Start of Block

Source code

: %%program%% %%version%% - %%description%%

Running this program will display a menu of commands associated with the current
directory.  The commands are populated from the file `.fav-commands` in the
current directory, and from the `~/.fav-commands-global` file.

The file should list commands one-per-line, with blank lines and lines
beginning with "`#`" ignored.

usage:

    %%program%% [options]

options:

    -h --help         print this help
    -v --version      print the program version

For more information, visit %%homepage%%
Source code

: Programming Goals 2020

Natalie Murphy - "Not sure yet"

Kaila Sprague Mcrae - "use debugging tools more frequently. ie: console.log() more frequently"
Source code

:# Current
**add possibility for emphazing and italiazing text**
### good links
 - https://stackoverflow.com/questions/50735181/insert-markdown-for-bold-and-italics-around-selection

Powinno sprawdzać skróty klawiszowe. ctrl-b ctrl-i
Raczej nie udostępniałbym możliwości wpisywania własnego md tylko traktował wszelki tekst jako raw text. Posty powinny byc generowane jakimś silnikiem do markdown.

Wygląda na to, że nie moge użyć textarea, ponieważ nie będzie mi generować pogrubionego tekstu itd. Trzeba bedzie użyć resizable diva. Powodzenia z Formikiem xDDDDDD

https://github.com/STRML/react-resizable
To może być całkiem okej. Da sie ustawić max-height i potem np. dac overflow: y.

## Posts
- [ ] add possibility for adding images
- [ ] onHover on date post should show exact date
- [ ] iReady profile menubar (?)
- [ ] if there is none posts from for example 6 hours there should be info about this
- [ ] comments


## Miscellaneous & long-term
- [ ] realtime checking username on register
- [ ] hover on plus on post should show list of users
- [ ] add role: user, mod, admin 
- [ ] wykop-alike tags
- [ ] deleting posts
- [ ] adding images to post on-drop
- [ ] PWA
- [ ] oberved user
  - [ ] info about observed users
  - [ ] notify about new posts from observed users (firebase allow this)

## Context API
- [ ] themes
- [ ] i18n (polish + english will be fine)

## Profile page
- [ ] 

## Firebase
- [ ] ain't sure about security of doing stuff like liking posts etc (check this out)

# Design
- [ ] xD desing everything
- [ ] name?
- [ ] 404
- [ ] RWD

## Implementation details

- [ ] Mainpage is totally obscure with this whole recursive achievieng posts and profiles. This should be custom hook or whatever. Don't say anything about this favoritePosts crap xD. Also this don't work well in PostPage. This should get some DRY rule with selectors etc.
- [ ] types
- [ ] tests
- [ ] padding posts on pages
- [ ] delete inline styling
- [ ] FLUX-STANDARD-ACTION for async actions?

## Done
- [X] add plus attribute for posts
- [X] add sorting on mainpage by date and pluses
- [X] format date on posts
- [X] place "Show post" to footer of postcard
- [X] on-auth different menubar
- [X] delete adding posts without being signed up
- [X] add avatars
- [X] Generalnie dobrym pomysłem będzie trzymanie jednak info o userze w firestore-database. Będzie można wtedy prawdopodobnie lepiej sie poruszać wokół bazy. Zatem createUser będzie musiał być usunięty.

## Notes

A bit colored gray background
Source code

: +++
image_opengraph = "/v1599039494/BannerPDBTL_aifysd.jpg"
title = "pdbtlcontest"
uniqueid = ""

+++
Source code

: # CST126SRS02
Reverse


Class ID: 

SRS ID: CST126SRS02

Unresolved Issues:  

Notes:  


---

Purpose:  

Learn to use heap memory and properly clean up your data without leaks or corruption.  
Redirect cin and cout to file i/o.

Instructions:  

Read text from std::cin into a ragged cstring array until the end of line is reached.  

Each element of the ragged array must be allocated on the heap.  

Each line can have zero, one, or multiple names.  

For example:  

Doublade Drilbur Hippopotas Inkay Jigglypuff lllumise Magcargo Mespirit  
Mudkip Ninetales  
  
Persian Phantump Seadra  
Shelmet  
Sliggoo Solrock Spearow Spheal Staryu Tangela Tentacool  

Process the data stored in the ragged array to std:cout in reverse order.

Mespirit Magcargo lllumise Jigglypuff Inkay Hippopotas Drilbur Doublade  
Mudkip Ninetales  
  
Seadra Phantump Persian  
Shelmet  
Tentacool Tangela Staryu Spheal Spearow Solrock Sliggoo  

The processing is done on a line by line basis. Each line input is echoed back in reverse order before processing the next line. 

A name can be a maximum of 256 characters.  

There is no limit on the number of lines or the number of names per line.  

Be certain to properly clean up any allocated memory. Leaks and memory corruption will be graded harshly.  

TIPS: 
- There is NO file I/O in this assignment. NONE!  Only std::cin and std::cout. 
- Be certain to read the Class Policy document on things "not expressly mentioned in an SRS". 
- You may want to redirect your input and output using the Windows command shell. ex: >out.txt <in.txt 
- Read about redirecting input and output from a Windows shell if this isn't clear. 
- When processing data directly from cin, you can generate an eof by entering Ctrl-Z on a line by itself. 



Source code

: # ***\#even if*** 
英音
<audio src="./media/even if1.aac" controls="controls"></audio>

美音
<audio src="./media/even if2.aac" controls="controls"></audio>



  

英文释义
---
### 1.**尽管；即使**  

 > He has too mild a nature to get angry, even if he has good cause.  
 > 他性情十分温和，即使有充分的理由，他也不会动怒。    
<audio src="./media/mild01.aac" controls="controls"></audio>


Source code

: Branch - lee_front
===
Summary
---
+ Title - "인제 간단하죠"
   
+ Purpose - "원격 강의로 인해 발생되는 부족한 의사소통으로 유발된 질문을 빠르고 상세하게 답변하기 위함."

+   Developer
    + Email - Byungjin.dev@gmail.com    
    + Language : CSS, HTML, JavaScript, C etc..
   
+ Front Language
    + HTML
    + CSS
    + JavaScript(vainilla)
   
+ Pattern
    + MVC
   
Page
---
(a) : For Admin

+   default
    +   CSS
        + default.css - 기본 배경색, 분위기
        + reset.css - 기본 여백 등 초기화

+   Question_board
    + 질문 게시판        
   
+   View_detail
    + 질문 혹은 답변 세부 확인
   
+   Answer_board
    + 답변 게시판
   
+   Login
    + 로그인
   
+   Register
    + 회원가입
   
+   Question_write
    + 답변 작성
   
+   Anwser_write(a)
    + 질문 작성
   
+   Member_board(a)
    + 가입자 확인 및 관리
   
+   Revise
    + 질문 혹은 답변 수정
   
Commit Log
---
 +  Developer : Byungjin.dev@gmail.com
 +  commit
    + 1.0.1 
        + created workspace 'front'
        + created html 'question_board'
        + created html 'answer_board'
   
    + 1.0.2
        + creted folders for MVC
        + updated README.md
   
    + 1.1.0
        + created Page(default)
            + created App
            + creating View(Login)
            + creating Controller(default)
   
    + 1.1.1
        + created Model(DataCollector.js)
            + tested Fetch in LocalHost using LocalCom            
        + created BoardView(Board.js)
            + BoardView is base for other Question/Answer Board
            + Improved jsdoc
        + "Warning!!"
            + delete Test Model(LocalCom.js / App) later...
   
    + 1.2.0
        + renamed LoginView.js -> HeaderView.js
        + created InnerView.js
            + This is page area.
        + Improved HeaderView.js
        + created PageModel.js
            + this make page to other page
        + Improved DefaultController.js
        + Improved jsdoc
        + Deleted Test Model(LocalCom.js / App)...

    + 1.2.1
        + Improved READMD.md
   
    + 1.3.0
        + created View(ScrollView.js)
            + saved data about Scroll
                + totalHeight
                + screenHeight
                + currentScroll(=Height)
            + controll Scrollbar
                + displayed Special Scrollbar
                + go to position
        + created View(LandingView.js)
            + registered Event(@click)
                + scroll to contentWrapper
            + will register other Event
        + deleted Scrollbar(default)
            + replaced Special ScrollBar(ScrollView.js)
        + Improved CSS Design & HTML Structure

End of Block

— The task —
What is needed is an exact repetition of the lines from the first line of the records through the line containing "Powinno sprawdzać skróty", both ends included, and nothing more.

— Task output —
Source code

: %%program%% %%version%% - %%description%%

Running this program will display a menu of commands associated with the current
directory.  The commands are populated from the file `.fav-commands` in the
current directory, and from the `~/.fav-commands-global` file.

The file should list commands one-per-line, with blank lines and lines
beginning with "`#`" ignored.

usage:

    %%program%% [options]

options:

    -h --help         print this help
    -v --version      print the program version

For more information, visit %%homepage%%
Source code

: Programming Goals 2020

Natalie Murphy - "Not sure yet"

Kaila Sprague Mcrae - "use debugging tools more frequently. ie: console.log() more frequently"
Source code

:# Current
**add possibility for emphazing and italiazing text**
### good links
 - https://stackoverflow.com/questions/50735181/insert-markdown-for-bold-and-italics-around-selection

Powinno sprawdzać skróty klawiszowe. ctrl-b ctrl-i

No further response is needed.